Is it possible for a user to read stale values if a particular cpu is in
an extended cede? Is it possible to use smp_call_function_single() to
force the cpu out of idle?

- Naveen

2019-12-05 17:26:00

by Naveen N. Rao

[permalink] [raw]
Subject: Re: [PATCH 0/3] pseries: Track and expose idle PURR and SPURR ticks

Hi Nathan,

Nathan Lynch wrote:
> Hi Kamalesh,
>
> Kamalesh Babulal <[email protected]> writes:
>> On 12/5/19 3:54 AM, Nathan Lynch wrote:
>>> "Gautham R. Shenoy" <[email protected]> writes:
>>>>
>>>> Tools such as lparstat which are used to compute the utilization need
>>>> to know [S]PURR ticks when the cpu was busy or idle. The [S]PURR
>>>> counters are already exposed through sysfs. We already account for
>>>> PURR ticks when we go to idle so that we can update the VPA area. This
>>>> patchset extends support to account for SPURR ticks when idle, and
>>>> expose both via per-cpu sysfs files.
>>>
>>> Does anything really want to use PURR instead of SPURR? Seems like we
>>> should expose only SPURR idle values if possible.
>>>
>>
>> lparstat is one of the consumers of PURR idle metric
>> (https://groups.google.com/forum/#!topic/powerpc-utils-devel/fYRo69xO9r4).
>> Agree, on the argument that system utilization metrics based on SPURR
>> accounting is accurate in comparison to PURR, which isn't proportional to
>> CPU frequency. PURR has been traditionally used to understand the system
>> utilization, whereas SPURR is used for understanding how much capacity is
>> left/exceeding in the system based on the current power saving mode.
>
> I'll phrase my question differently: does SPURR complement or supercede
> PURR? You seem to be saying they serve different purposes. If PURR is
> actually useful rather then vestigial then I have no objection to
> exposing idle_purr.

SPURR complements PURR, so we need both.
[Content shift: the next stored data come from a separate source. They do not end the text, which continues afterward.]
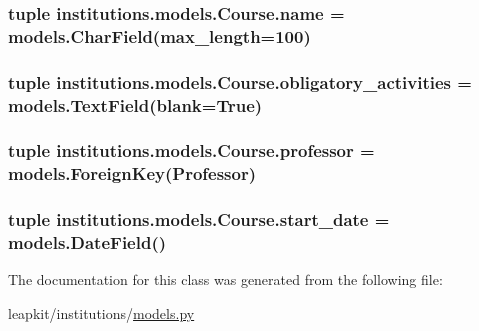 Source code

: \hypertarget{classinstitutions_1_1models_1_1_course_ad5ebb3105c1d4829fa8c856135aabfba}{
\subsubsection[{name}]{\setlength{\rightskip}{0pt plus 5cm}tuple institutions.\-models.\-Course.\-name = models.\-Char\-Field(max\-\_\-length=100)\hspace{0.3cm}{\ttfamily [static]}}}\label{classinstitutions_1_1models_1_1_course_ad5ebb3105c1d4829fa8c856135aabfba}
\hypertarget{classinstitutions_1_1models_1_1_course_ac211becffaff0a8f2a941f3376e61926}{
\subsubsection[{obligatory\-\_\-activities}]{\setlength{\rightskip}{0pt plus 5cm}tuple institutions.\-models.\-Course.\-obligatory\-\_\-activities = models.\-Text\-Field(blank=True)\hspace{0.3cm}{\ttfamily [static]}}}\label{classinstitutions_1_1models_1_1_course_ac211becffaff0a8f2a941f3376e61926}
\hypertarget{classinstitutions_1_1models_1_1_course_a6c35db5cbc1f01d81fac65654377527e}{
\subsubsection[{professor}]{\setlength{\rightskip}{0pt plus 5cm}tuple institutions.\-models.\-Course.\-professor = models.\-Foreign\-Key({\bf Professor})\hspace{0.3cm}{\ttfamily [static]}}}\label{classinstitutions_1_1models_1_1_course_a6c35db5cbc1f01d81fac65654377527e}
\hypertarget{classinstitutions_1_1models_1_1_course_a9b1a2f74ce9382bd635dddd7439d0353}{
\subsubsection[{start\-\_\-date}]{\setlength{\rightskip}{0pt plus 5cm}tuple institutions.\-models.\-Course.\-start\-\_\-date = models.\-Date\-Field()\hspace{0.3cm}{\ttfamily [static]}}}\label{classinstitutions_1_1models_1_1_course_a9b1a2f74ce9382bd635dddd7439d0353}


The documentation for this class was generated from the following file\-:\begin{DoxyCompactItemize}
\item 
leapkit/institutions/\hyperlink{institutions_2models_8py}{models.\-py}\end{DoxyCompactItemize}
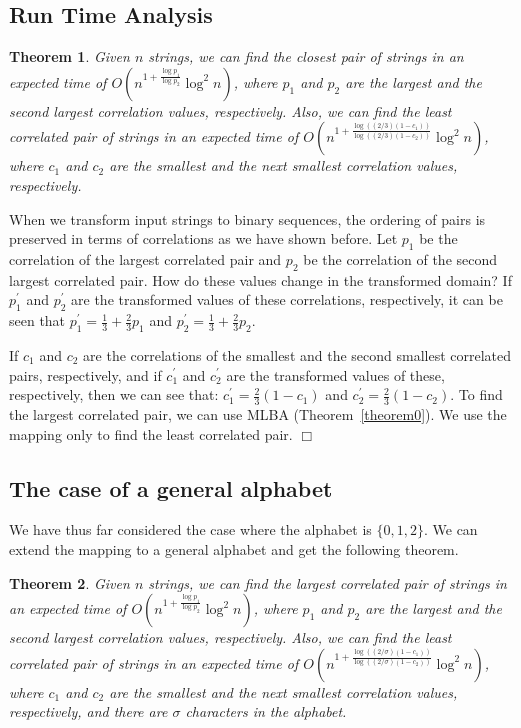 \documentclass{article}
\newtheorem{theorem}{Theorem}[section]
\theoremstyle{definition}
\theoremstyle{remark}
\begin{document}
 \subsection{Run Time Analysis}\label{mapanalysis}
\begin{theorem}\label{theorem1}
 Given $n$ strings, we can find the closest pair of strings in an expected time of $O\left (n^{1+\frac{\log p_1}{\log p_2}}\log^2n\right )$, where $p_1$ and $p_2$ are the largest and the second largest correlation values, respectively. Also, we can find the least correlated pair of strings in an expected time of \protect\linebreak $O\left (n^{1+\frac{\log ((2/3)(1-c_1))}{\log ((2/3)(1-c_2))}}\log^2n\right )$, where $c_1$ and $c_2$ are the smallest and the next smallest correlation values, respectively.
 \end{theorem}

 When we transform input strings to binary sequences, the ordering of pairs is preserved in terms of correlations as we have shown before. Let $p_1$ be the correlation of the largest correlated pair and $p_2$ be the correlation of the second largest correlated pair. How do these values change in the transformed domain? If $p_1^\prime$ and $p_2^\prime$ are the transformed values of these correlations, respectively, it can be seen that $p_1^\prime=\frac{1}{3}+\frac{2}{3}p_1$ and $p_2^\prime=\frac{1}{3}+\frac{2}{3}p_2$.

 If $c_1$ and $c_2$ are the correlations of the smallest and the second smallest correlated pairs, respectively, and if $c_1^\prime$ and $c_2^\prime$ are the transformed values of these, respectively, then we can see that: $c_1^\prime=\frac{2}{3}(1-c_1)$ and $c_2^\prime=\frac{2}{3}(1-c_2)$. To find the largest correlated pair, we can use MLBA (Theorem~\ref{theorem0}). We use the mapping only to find the least correlated pair. $\Box$

 \subsection{The case of a general alphabet}
 We have thus far considered the case where the alphabet is $\{0,1,2\}$. We can extend the mapping to a general alphabet and get the following theorem.

\begin{theorem}
 Given $n$ strings, we can find the largest correlated pair of strings in an expected time of  \newline $O\left (n^{1+\frac{\log p_1}{\log p_2}}\log^2n\right )$, where $p_1$ and $p_2$ are the largest and the second largest correlation values, respectively. Also, we can find the least correlated pair of strings in an expected  time of \protect\linebreak $O\left (n^{1+\frac{\log ((2/\sigma)(1-c_1))}{\log ((2/\sigma)(1-c_2))}}\log^2n\right )$, where $c_1$ and $c_2$ are the smallest and the next smallest correlation values, respectively, and there are $\sigma$ characters in the alphabet.
 \end{theorem}
\end{document}
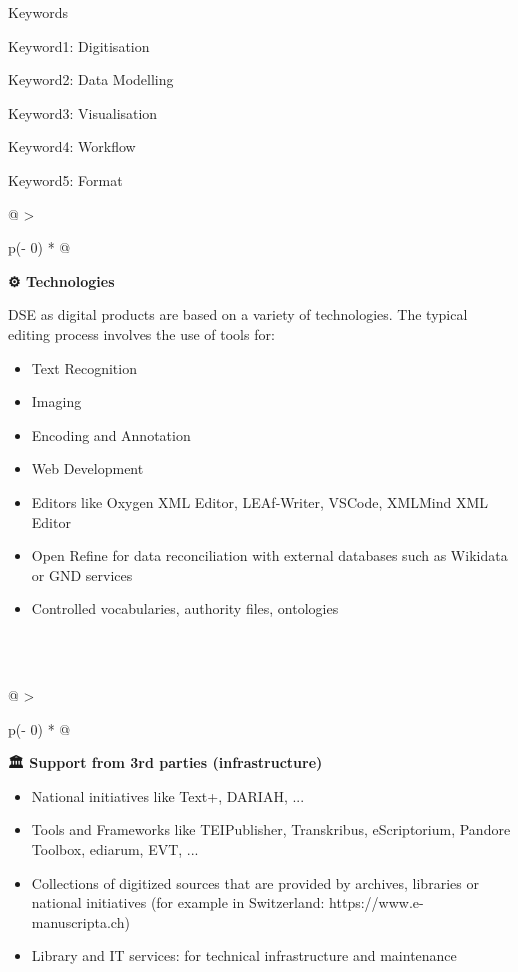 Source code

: \documentclass[
  letterpaper,
  DIV=11,
  numbers=noendperiod]{scrreprt}
\begin{document}
Keywords

Keyword1: Digitisation

Keyword2: Data Modelling

Keyword3: Visualisation

Keyword4: Workflow

Keyword5: Format

\begin{longtable}[]{@{}
  >{\raggedright\arraybackslash}p{(\columnwidth - 0\tabcolsep) * }@{}}
\toprule\noalign{}
\begin{minipage}[b]{\linewidth}\raggedright
\textbf{⚙️ Technologies} \textbar{}

DSE as digital products are based on a variety of technologies. The
typical editing process involves the use of tools for:

\begin{itemize}
\item
  Text Recognition
\item
  Imaging
\item
  Encoding and Annotation
\item
  Web Development
\item
  Editors like Oxygen XML Editor, LEAf-Writer, VSCode, XMLMind XML
  Editor
\item
  Open Refine for data reconciliation with external databases such as
  Wikidata or GND services
\item
  Controlled vocabularies, authority files, ontologies
\end{itemize}
\end{minipage} \\
\midrule\noalign{}
\endhead
\bottomrule\noalign{}
\endlastfoot
 \\
\end{longtable}

\begin{longtable}[]{@{}
  >{\raggedright\arraybackslash}p{(\columnwidth - 0\tabcolsep) * }@{}}
\toprule\noalign{}
\begin{minipage}[b]{\linewidth}\raggedright
\textbf{🏛️ Support from 3rd parties (infrastructure)} \textbar{}

\begin{itemize}
\item
  National initiatives like Text+, DARIAH, ...
\item
  Tools and Frameworks like TEIPublisher, Transkribus, eScriptorium,
  Pandore Toolbox, ediarum, EVT, ...
\item
  Collections of digitized sources that are provided by archives,
  libraries or national initiatives (for example in Switzerland:
  https://www.e-manuscripta.ch)
\item
  Library and IT services: for technical infrastructure and maintenance
\end{itemize}
\end{minipage} \\
\midrule\noalign{}
\endhead
\bottomrule\noalign{}
\endlastfoot
 \\
\end{longtable}
\end{document}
SPURR/PURR ratio helps provide
an indication of the available headroom in terms of core resources, at
maximum frequency.


- Naveen

2019-12-06 09:16:15

by Naveen N. Rao

[permalink] [raw]
Subject: Re: [PATCH 0/3] pseries: Track and expose idle PURR and SPURR ticks

Naveen N. Rao wrote:
> Hi Nathan,
>
> Nathan Lynch wrote:
>> Hi Kamalesh,
>>
>> Kamalesh Babulal <[email protected]> writes:
>>> On 12/5/19 3:54 AM, Nathan Lynch wrote:
>>>> "Gautham R. Shenoy" <[email protected]> writes:
>>>>>
>>>>> Tools such as lparstat which are used to compute the utilization need
>>>>> to know [S]PURR ticks when the cpu was busy or idle. The [S]PURR
>>>>> counters are already exposed through sysfs. We already account for
>>>>> PURR ticks when we go to idle so that we can update the VPA area. This
>>>>> patchset extends support to account for SPURR ticks when idle, and
>>>>> expose both via per-cpu sysfs files.
>>>>
>>>> Does anything really want to use PURR instead of SPURR? Seems like we
>>>> should expose only SPURR idle values if possible.
>>>>
>>>
>>> lparstat is one of the consumers of PURR idle metric
>>> (https://groups.google.com/forum/#!topic/powerpc-utils-devel/fYRo69xO9r4).
>>> Agree, on the argument that system utilization metrics based on SPURR
>>> accounting is accurate in comparison to PURR, which isn't proportional to
>>> CPU frequency. PURR has been traditionally used to understand the system
>>> utilization, whereas SPURR is used for understanding how much capacity is
>>> left/exceeding in the system based on the current power saving mode.
>>
>> I'll phrase my question differently: does SPURR complement or supercede
>> PURR? You seem to be saying they serve different purposes. If PURR is
>> actually useful rather then vestigial then I have no objection to
>> exposing idle_purr.
>
> SPURR complements PURR, so we need both. SPURR/PURR ratio helps provide
> an indication of the available headroom in terms of core resources, at
> maximum frequency.

Re-reading this today morning, I realize that this isn't entirely
accurate. SPURR alone is sufficient to understand core resource
utilization.

Kamalesh is using PURR to display non-normalized utilization values
(under 'actual' column), as reported by lparstat on AIX. I am not
entirely sure if it is ok to derive these based on the SPURR busy/idle
ratio.

- Naveen

2020-02-03 06:42:38

by Gautham R Shenoy

[permalink] [raw]
Subject: Re: [PATCH 2/3] powerpc/sysfs: Show idle_purr and idle_spurr for every CPU

Hello Nathan,


On Wed, Dec 04, 2019 at 04:24:31PM -0600, Nathan Lynch wrote:
> "Gautham R. Shenoy" <[email protected]> writes:
> > @@ -1067,6 +1097,8 @@ static int __init topology_init(void)
> > register_cpu(c, cpu);
> >
> > device_create_file(&c->dev, &dev_attr_physical_id);
> > + if (firmware_has_feature(FW_FEATURE_SPLPAR))
> > + create_idle_purr_spurr_sysfs_entry(&c->dev);
>
> Architecturally speaking PURR/SPURR aren't strongly linked to the PAPR
> SPLPAR option, are they? I'm not sure it's right for these attributes to
> be absent if the platform does not support shared processor mode.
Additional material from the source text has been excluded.